# WORK INSTRUCTIONS:
Ignoring every picture, transcribe the data in full as it stands.

[Opening DATA FOR ANALYSIS section]

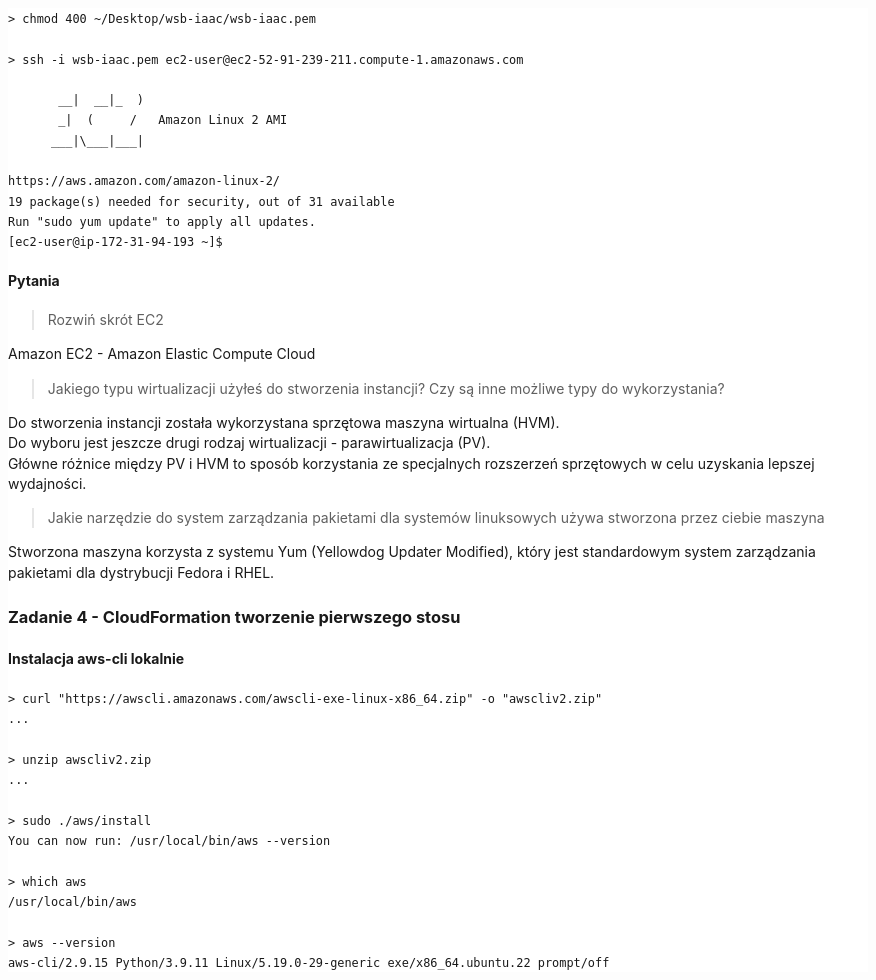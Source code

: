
 ```
> chmod 400 ~/Desktop/wsb-iaac/wsb-iaac.pem 

> ssh -i wsb-iaac.pem ec2-user@ec2-52-91-239-211.compute-1.amazonaws.com

       __|  __|_  )
       _|  (     /   Amazon Linux 2 AMI
      ___|\___|___|

https://aws.amazon.com/amazon-linux-2/
19 package(s) needed for security, out of 31 available
Run "sudo yum update" to apply all updates.
[ec2-user@ip-172-31-94-193 ~]$ 
```

#### Pytania

> Rozwiń skrót EC2

Amazon EC2 - Amazon Elastic Compute Cloud

> Jakiego typu wirtualizacji użyłeś do stworzenia instancji? Czy są inne możliwe typy do wykorzystania?

Do stworzenia instancji została wykorzystana sprzętowa maszyna wirtualna (HVM).  
Do wyboru jest jeszcze drugi rodzaj wirtualizacji - parawirtualizacja (PV).  
Główne różnice między PV i HVM to sposób korzystania ze specjalnych rozszerzeń sprzętowych w celu uzyskania lepszej wydajności.


> Jakie narzędzie do system zarządzania pakietami dla systemów linuksowych używa stworzona przez ciebie maszyna

Stworzona maszyna korzysta z systemu Yum (Yellowdog Updater Modified), który jest standardowym system zarządzania pakietami dla dystrybucji Fedora i RHEL.


### Zadanie 4 - CloudFormation tworzenie pierwszego stosu

#### Instalacja aws-cli lokalnie

```
> curl "https://awscli.amazonaws.com/awscli-exe-linux-x86_64.zip" -o "awscliv2.zip"
...

> unzip awscliv2.zip
...

> sudo ./aws/install 
You can now run: /usr/local/bin/aws --version

> which aws
/usr/local/bin/aws

> aws --version
aws-cli/2.9.15 Python/3.9.11 Linux/5.19.0-29-generic exe/x86_64.ubuntu.22 prompt/off
```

[Closing DATA FOR ANALYSIS section]

# YOUR RESPONSE:
Source code

:
 ```
> chmod 400 ~/Desktop/wsb-iaac/wsb-iaac.pem 

> ssh -i wsb-iaac.pem ec2-user@ec2-52-91-239-211.compute-1.amazonaws.com

       __|  __|_  )
       _|  (     /   Amazon Linux 2 AMI
      ___|\___|___|

https://aws.amazon.com/amazon-linux-2/
19 package(s) needed for security, out of 31 available
Run "sudo yum update" to apply all updates.
[ec2-user@ip-172-31-94-193 ~]$ 
```

#### Pytania

> Rozwiń skrót EC2

Amazon EC2 - Amazon Elastic Compute Cloud

> Jakiego typu wirtualizacji użyłeś do stworzenia instancji? Czy są inne możliwe typy do wykorzystania?

Do stworzenia instancji została wykorzystana sprzętowa maszyna wirtualna (HVM).  
Do wyboru jest jeszcze drugi rodzaj wirtualizacji - parawirtualizacja (PV).  
Główne różnice między PV i HVM to sposób korzystania ze specjalnych rozszerzeń sprzętowych w celu uzyskania lepszej wydajności.


> Jakie narzędzie do system zarządzania pakietami dla systemów linuksowych używa stworzona przez ciebie maszyna

Stworzona maszyna korzysta z systemu Yum (Yellowdog Updater Modified), który jest standardowym system zarządzania pakietami dla dystrybucji Fedora i RHEL.


### Zadanie 4 - CloudFormation tworzenie pierwszego stosu

#### Instalacja aws-cli lokalnie

```
> curl "https://awscli.amazonaws.com/awscli-exe-linux-x86_64.zip" -o "awscliv2.zip"
...

> unzip awscliv2.zip
...

> sudo ./aws/install 
You can now run: /usr/local/bin/aws --version

> which aws
/usr/local/bin/aws

> aws --version
aws-cli/2.9.15 Python/3.9.11 Linux/5.19.0-29-generic exe/x86_64.ubuntu.22 prompt/off
```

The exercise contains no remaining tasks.